Dans nos institutions – je ne parle pas ici de l'histoire de France – , le droit de grâce était en réalité le pendant de la peine de mort : il donnait au Président de la République la possibilité d'éviter l'exécution d'un homme par les institutions de notre pays lorsque subsistait, malgré le jugement d'un jury de cour d'assises, un doute qu'il estimait raisonnable. Cependant, depuis que la peine de mort a été heureusement abolie dans notre pays, ce droit a souvent été exercé par des présidents de la République fraîchement élus pour effacer des amendes ou pour intervenir dans le cours judiciaire d'une affaire.

Ce qui était historiquement un droit seigneurial – le seigneur avait le droit de grâce sur ses terres – est devenu un droit monarchique, qui a finalement été transféré à la République française. Au moment du passage de la monarchie à la République, de nombreuses pratiques ont été supprimées, mais pas celle-là. Cela signifie, mes chers collègues, que le Président de la République, parce qu'il a été élu par nos concitoyens – il serait abusif de parler de « l'onction » du suffrage universel – , aurait le droit d'outrepasser toutes les décisions de la justice française et d'accorder la grâce.

Je suis favorable à ce que l'Assemblée nationale puisse voter des lois d'amnistie, lesquelles sont générales, globales – elles visent à effacer des amendes ou d'autres condamnations. Mais qu'un individu, fût-il Président de la République, fût-il élu par la majorité de nos concitoyens, ait le droit d'aller à l'encontre des décisions des juges ou des jurés dans tel ou tel dossier et d'exercer le droit de grâce comme au temps des seigneurs ou des rois, c'est l'illustration même que nous demeurons, hélas, dans une vision monarchique de la fonction présidentielle.

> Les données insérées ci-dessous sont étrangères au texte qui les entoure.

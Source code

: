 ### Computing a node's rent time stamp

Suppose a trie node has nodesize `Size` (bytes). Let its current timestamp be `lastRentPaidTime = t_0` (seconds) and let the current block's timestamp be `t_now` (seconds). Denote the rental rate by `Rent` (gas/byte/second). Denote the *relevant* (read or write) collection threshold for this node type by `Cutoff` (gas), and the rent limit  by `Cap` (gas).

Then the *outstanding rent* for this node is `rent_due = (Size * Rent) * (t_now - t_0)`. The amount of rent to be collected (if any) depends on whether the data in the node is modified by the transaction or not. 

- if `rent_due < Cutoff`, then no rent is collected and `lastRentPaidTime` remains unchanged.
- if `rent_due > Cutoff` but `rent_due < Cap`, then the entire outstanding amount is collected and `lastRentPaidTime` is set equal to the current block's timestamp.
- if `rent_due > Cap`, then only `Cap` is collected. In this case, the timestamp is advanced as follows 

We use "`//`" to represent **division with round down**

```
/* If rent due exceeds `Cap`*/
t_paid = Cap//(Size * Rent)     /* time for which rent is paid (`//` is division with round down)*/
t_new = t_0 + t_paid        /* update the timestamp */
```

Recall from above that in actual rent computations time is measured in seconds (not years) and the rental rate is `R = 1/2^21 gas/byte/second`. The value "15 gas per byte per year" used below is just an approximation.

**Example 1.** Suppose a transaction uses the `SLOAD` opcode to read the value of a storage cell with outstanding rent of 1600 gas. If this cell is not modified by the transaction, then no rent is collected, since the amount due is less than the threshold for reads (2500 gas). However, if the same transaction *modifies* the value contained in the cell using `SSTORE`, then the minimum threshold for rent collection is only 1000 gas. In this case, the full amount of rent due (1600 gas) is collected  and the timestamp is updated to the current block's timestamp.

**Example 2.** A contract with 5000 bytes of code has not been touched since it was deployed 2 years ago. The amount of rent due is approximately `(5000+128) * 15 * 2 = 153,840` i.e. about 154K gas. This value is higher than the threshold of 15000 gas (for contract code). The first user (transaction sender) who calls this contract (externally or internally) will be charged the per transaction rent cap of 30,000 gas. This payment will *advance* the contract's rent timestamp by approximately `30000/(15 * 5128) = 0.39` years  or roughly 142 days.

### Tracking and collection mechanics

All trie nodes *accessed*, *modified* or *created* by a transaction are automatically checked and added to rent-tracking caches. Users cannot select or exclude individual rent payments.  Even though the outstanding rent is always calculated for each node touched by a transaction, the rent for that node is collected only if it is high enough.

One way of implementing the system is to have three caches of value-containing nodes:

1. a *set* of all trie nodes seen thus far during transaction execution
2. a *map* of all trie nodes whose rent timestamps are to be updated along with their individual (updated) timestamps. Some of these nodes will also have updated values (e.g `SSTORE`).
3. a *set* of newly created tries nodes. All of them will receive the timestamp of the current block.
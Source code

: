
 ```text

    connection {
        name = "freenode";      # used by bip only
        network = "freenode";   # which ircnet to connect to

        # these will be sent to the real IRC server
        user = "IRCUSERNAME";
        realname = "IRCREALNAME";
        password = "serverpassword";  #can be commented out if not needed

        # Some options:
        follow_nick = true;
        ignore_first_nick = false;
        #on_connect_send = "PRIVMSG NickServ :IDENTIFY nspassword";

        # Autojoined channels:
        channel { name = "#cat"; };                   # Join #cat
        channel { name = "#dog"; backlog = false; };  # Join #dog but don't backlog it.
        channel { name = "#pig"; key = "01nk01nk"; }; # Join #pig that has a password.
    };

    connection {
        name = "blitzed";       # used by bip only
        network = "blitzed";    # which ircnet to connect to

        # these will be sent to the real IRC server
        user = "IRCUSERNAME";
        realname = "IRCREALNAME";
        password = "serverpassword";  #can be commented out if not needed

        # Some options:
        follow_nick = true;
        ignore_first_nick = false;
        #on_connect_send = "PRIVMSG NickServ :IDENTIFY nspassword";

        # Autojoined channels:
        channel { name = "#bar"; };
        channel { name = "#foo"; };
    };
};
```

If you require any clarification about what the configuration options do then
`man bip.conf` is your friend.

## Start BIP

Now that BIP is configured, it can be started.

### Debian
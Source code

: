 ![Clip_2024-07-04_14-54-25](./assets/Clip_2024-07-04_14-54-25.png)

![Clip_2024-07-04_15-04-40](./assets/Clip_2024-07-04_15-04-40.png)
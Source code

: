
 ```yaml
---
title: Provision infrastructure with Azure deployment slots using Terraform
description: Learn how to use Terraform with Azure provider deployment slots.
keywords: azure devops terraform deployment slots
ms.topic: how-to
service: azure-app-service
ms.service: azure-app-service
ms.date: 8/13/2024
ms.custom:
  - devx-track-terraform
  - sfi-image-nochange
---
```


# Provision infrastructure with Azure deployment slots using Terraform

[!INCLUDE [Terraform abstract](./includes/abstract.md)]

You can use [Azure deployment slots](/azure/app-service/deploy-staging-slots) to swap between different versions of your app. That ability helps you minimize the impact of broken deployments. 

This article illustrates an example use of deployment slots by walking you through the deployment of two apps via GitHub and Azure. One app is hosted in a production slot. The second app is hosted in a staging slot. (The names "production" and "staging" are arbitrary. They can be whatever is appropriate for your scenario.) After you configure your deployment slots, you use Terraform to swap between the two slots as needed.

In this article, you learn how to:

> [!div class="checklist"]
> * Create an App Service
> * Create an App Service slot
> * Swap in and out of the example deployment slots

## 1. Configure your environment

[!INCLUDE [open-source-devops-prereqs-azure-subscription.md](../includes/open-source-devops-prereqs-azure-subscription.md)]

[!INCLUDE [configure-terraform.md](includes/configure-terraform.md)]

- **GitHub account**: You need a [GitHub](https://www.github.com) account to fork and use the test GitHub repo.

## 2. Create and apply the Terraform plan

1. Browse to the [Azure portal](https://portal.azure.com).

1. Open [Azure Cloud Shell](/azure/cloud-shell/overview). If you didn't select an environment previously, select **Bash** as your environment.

Si nous supprimions cette pratique, de même que nous avons supprimé le mot « race » de la Constitution il y a quelques jours, nous supprimerions une part de cet imaginaire populaire qui veut que le Président de la République est un roi, même s'il est élu et si l'on peut lui couper la tête tous les cinq ans. Non, le Président de la République n'est pas un roi : il ne peut pas remplacer l'ensemble des autres pouvoirs. Il existe un pouvoir exécutif – c'est lui – ,…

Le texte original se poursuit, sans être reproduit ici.